Docker image based PDF text recogntion with OCR Paddle and PDFix SDK
- Docker Engine https://docs.docker.com/engine/install/
Build the docker image with the name pdfix-paddle-ocr
. You can choose another name if you want.
docker build -t pdfix-paddle-ocr .
To run docker container you should map directories with PDF documents to the container (-v
parameter) and pass paths to input/output PDF document in the running container
Example:
- Your input PDF is:
/home/pdfs_in/scanned.pdf
- Your output PDF is:
/home/pdfs_out/ocred.pdf
Path /home/pdfs_in
is mapped to /data_in
and /home/pdfs_out
is mapped to /data_out
docker run --rm -v /home/pdfs_in:/data_in -v /home/pdfs_out:/data_out -it pdfix-paddle-ocr --name $LICENSE_NAME --key $LICENSE_KEY tag --input /data_in/scanned.pdf --output /data_out/ocred.pdf
Arguments --input
, --output
, --name
, --key
are the same as the CLI.
Argument tag
says that pdf should be autotaged.
Argument config
can be used instead and that just prints or copies config.json
.
To add debug features you need to share folders to container:
- source code is located in
/usr/paddle-ocr/src
- folder for image outputs where bboxes recognized by paddle are visualized is located at
/usr/paddle-ocr/images-1.0
In example under this your development code is located in /home/src
and after run you will see what paddle recognised in /home/pdf-images
.
Both folders need to exists before running docker.

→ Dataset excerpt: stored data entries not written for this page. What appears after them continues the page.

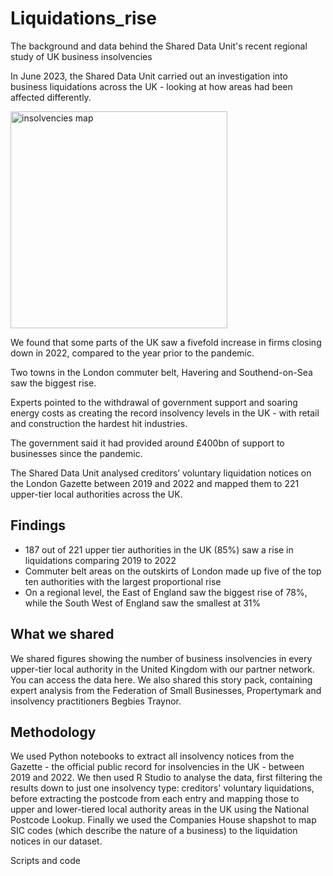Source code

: # Liquidations_rise
The background and data behind the Shared Data Unit's recent regional study of UK business insolvencies 

In June 2023, the Shared Data Unit carried out an investigation into business liquidations across the UK - looking at how areas had been affected differently.

<img width="347" alt="insolvencies map" src="https://github.com/BBC-Data-Unit/Liquidations_rise/assets/61186777/3aae9494-13b7-421b-92f8-ccf92054ca08">

We found that some parts of the UK saw a fivefold increase in firms closing down in 2022, compared to the year prior to the pandemic.

Two towns in the London commuter belt, Havering and Southend-on-Sea saw the biggest rise.

Experts pointed to the withdrawal of government support and soaring energy costs as creating the record insolvency levels in the UK - with retail and construction the hardest hit industries.

The government said it had provided around £400bn of support to businesses since the pandemic.

The Shared Data Unit analysed creditors’ voluntary liquidation notices on the London Gazette between 2019 and 2022 and mapped them to 221 upper-tier local authorities across the UK. 

## Findings

- 187 out of 221 upper tier authorities in the UK (85%) saw a rise in liquidations comparing 2019 to 2022
- Commuter belt areas on the outskirts of London made up five of the top ten authorities with the largest proportional rise
- On a regional level, the East of England saw the biggest rise of 78%, while the South West of England saw the smallest at 31%


## What we shared

We shared figures showing the number of business insolvencies in every upper-tier local authority in the United Kingdom with our partner network. You can access the data here.
We also shared this story pack, containing expert analysis from the Federation of Small Businesses, Propertymark and insolvency practitioners Begbies Traynor.


## Methodology
We used Python notebooks to extract all insolvency notices from the Gazette - the official public record for insolvencies in the UK - between 2019 and 2022.
We then used R Studio to analyse the data, first filtering the results down to just one insolvency type: creditors' voluntary liquidations, before extracting the postcode from each entry and mapping those to upper and lower-tiered local authority areas in the UK using the National Postcode Lookup. Finally we used the Companies House shapshot to map SIC codes (which describe the nature of a business) to the liquidation notices in our dataset.    

Scripts and code
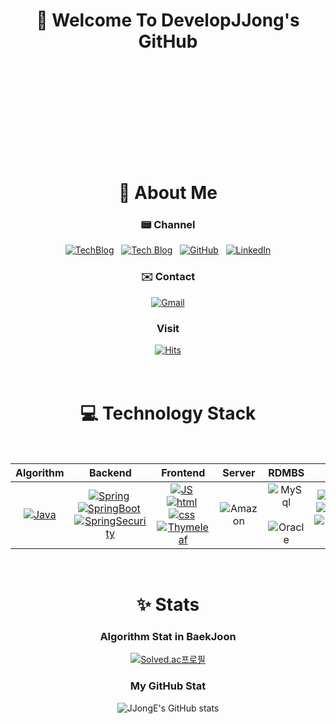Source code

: <div align='center'>
  
#  💬 Welcome To DevelopJJong's GitHub
  <br><br><br></br>
  



  <br><br><br><br>





# 🧑 About Me

  ### 📟 Channel
[![TechBlog](https://img.shields.io/badge/&nbsp;Blog-181717?style=flat-square&logo=Tistory&logoColor=white)](https://jjdevelop.tistory.com/)&nbsp;&nbsp;&nbsp;[![Tech Blog](https://img.shields.io/badge/Resume-018EF5?style=flat-square&logo=Readme&logoColor=white)](https://jjdevelop.tistory.com/)&nbsp;&nbsp;&nbsp;[![GitHub](https://img.shields.io/badge/-GitHub-181717?style=flat-square&logo=GitHub&logoColor=white)](https://github.com/DevelopJJong/)&nbsp;&nbsp;&nbsp;[![LinkedIn](https://img.shields.io/badge/-GitHub-181717?style=flat-square&logo=GitHub&logoColor=white)](https://github.com/DevelopJJong/) 

  ### ✉️ Contact
[![Gmail](https://img.shields.io/badge/Gmail-EA4335?style=flat-square&logo=Gmail&logoColor=white)](mailto:dlguswhd00110011@gmail.com)

  ### Visit 
[![Hits](https://hits.seeyoufarm.com/api/count/incr/badge.svg?url=https%3A%2F%2Fgithub.com%2DevelopJJong)](https://hits.seeyoufarm.com) 
<br><br><br>

# 💻 Technology Stack
<br>

| Algorithm | Backend | Frontend | Server | RDMBS | etc. |
|:---------:|:----------:|:--------:|:------:|:------:|:----:|
| [![Java](https://img.shields.io/badge/Java-007396?style=flat-square&logo=Java&logoColor=white)]() | [![Spring](https://img.shields.io/badge/Spring-6DB33F?style=flat-square&logo=Spring&logoColor=white)]()&nbsp;[![SpringBoot](https://img.shields.io/badge/Spring&nbsp;Boot-6DB33F?style=flat-square&logo=SpringBoot&logoColor=white)]()&nbsp;[![SpringSecurity](https://img.shields.io/badge/Spring&nbsp;Security-6DB33F?style=flat-square&logo=SpringSecurity&logoColor=white)]() | [![JS](https://img.shields.io/badge/JavaScript-F7DF1E?style=flat-square&logo=JavaScript&logoColor=black)]()&nbsp;[![html](https://img.shields.io/badge/Html-E34F26?style=flat-square&logo=Html5&logoColor=white)]()&nbsp;[![css](https://img.shields.io/badge/CSS-1572B6?style=flat-square&logo=CSS3&logoColor=white)]()&nbsp;[![Thymeleaf](https://img.shields.io/badge/Thymeleaf-005F0F?style=flat-square&logo=Thymeleaf&logoColor=white)]() | ![Amazon](https://img.shields.io/badge/-Amazon&nbsp;AWS-232F3E?style=flat-square&logo=AmazonAWS&logoColor=white) | ![MySql](https://img.shields.io/badge/-MySql-4479A1?style=flat-square&logo=Mysql&logoColor=white)&nbsp;![Oracle](https://img.shields.io/badge/-Oracle-F80000?style=flat-square&logo=Oracle&logoColor=white)      | [![IntelliJ](https://img.shields.io/badge/-IntelliJ-black?style=flat-square&logo=IntellijIDEA&logoColor=white)]()&nbsp;[![GitHub](https://img.shields.io/badge/-GitHub-181717?style=flat-square&logo=GitHub&logoColor=white)]()&nbsp;[![GitKraken](https://img.shields.io/badge/-GitKraken-179287?style=flat-square&logo=GitKraken&logoColor=white)]()  |

<br>

# ✨ Stats

 ### Algorithm Stat in BaekJoon
  [![Solved.ac프로필](http://mazassumnida.wtf/api/v2/generate_badge?boj=hyunjong0102)](https://solved.ac/hyunjong0102)
  
 ### My GitHub Stat
  ![JJongE's GitHub stats](https://github-readme-stats.vercel.app/api?username=DevelopJJong&show_icons=true)
    
</div>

docker run --rm -v /home/pdfs_in:/data_in -v /home/pdfs_out:/data_out -v /home/src:/usr/paddle-ocr/src -v /home/pdf-images:/usr/paddle-ocr/images-1.0 -it tag pdfix-paddle-ocr --input /data_in/scanned.pdf --output /data_out/ocred.pdf --lang eng --name $LICENSE_NAME --key $LICENSE_KEY
- PDFix SDK - https://pdfix.net/terms
- OCR Paddle - https://github.com/PaddlePaddle/PaddleOCR
Trial version of the PDFix SDK may apply a watermark on the page and redact random parts of the PDF.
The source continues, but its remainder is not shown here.